I'll Pray For You

My dad wrote this last year.  One of my favorites.

There are legitimate times when people say “I’ll pray for you”, such as when you have a major calamity in your life.  A simple “I appreciate your thoughts and your concern” suffices in the face of these sincere expressions of care and concern.

However, there are times when “I’ll pray for you” is spat at you with a sneering curl of the lip and no sincerity whatsoever.  Usually, this happens during–and typically at the end of– a debate.  I mean, you have just spent 45 minutes showing some dim bulb that he has neither evidence, facts, logic, nor reason with which to support his side of the issue, and like a boxer on the ropes with his last gasp he takes a wild roundhouse swing, “I’ll pray for you!” 

And it is always done with condescending arrogance designed to make you feel inferior that says, “Not only am I right and you are wrong, but I am a better person than you” or “You obviously can’t take care of (fill in the blank) yourself, and God won’t help you on his own, so I’ll ask since he listens to me more.”  It is a Christian’s passive-aggressive way (or a passive-aggressive Christian’s way) of putting you down. It can mean, “You’re such a wretched specimen of humanity that you need divine intervention in order to avoid your just punishment of eternal torment by fire.”

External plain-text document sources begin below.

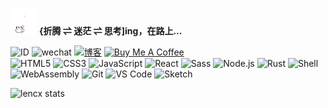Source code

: <p>
  <img src="a.gif" alt="Hi" width="42" />
  <b>{折腾 ⇌ 迷茫 ⇌ 思考]ing，在路上...</b>
</p>

![ID](https://img.shields.io/badge/🆔-logan-%23323031?style=flat&labelColor=323031)
![wechat](https://img.shields.io/badge/-loganovo-%23323031?style=flat&logo=wechat)
[![博客](https://img.shields.io/badge/-博客-%23323031?style=flat&logo=discord)](https://www.wssw.fun/)
<a href="#" target="_blank"><img width="80" src="https://cdn.buymeacoffee.com/buttons/v2/default-blue.png" alt="Buy Me A Coffee"></a>\
![HTML5](https://img.shields.io/badge/-HTML5-%23E34C26?style=flat&logo=html5&logoColor=ffffff)
![CSS3](https://img.shields.io/badge/-CSS3-%23197CBE?style=flat&logo=css3)
![JavaScript](https://img.shields.io/badge/-JavaScript-%23F7DF1C?style=flat&logo=javascript&logoColor=000000&labelColor=%23ECD83E&color=%23ECD83E)
![React](https://img.shields.io/badge/-React-%2320232A?logoColor=61DAFB&style=flat&logo=react)
![Sass](https://img.shields.io/badge/-Sass-%23CB6498?style=flat&logo=sass&logoColor=ffffff)
![Node.js](https://img.shields.io/badge/-Node.js-%23579050?style=flat&logo=node.js&logoColor=ffffff)
![Rust](https://img.shields.io/badge/-Rust-%23DEA584?style=flat&logo=rust&logoColor=000000)
![Shell](https://img.shields.io/badge/-Shell-%2389E051?style=flat&logo=powershell&logoColor=ffffff)
![WebAssembly](https://img.shields.io/badge/-WebAssembly-654FF0?style=flat&logo=webassembly&logoColor=ffffff)
![Git](https://img.shields.io/badge/-Git-%23ED5A47?style=flat&logo=git&logoColor=%23ffffff)
![VS Code](https://img.shields.io/badge/-VSCode-%230066B8?style=flat&logo=visual-studio-code)
![Sketch](https://img.shields.io/badge/-Sketch-%23FDAD00?style=flat&logo=sketch&logoColor=ffffff)

<img alt="lencx stats" width="360" src="https://lencx-stats.vercel.app/api?username=loganoxo&show_icons=true&bg_color=320,323031,84a59d&icon_color=b0c4b1&title_color=eec170&text_color=a2a392&include_all_commits=true">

When someone is being mean or hurtful to you and not acting in a Christian manner, yet then stares you in the face and says “But I’ll Pray for You”….how do you react? It seems sad to me that as Christians sometimes “I’ll Pray for you” is used as a jab. It is just another tool to be pulled out when lies, misinformation, bluster, appeals to emotion, and fearmongering haven’t carried the day for them.  It’s like a drive-by praying, you know?  It isn’t as if the magic won’t work if the fact that a prayer is coming remains undisclosed.

It is, in my opinion, often a phrase used to get the last word in and more often than not to add insult to injury disguised behind a phrase that is actually meant to be used as a progressive thing.  It is a dismissal tinged with a suggestion of smug superiority.  It isn’t used in this instance for any of the reasons that are sensitive or compassionate, as “I’ll pray for you” implies.  It is essentially a declaration of forfeiture on the topic at hand, instead of the integrity to admit “You have shown that my arguments on this issue just plain suck.”  “I’ll pray for you” may be perceived as a pious dismissal, a quick and convenient way to cease a discussion in which the other party is becoming too increasingly challenged—or even uncomfortable—to reflect beyond their comfort zone or to be open to learning something new and unique.  It is a condescending last-word-getter.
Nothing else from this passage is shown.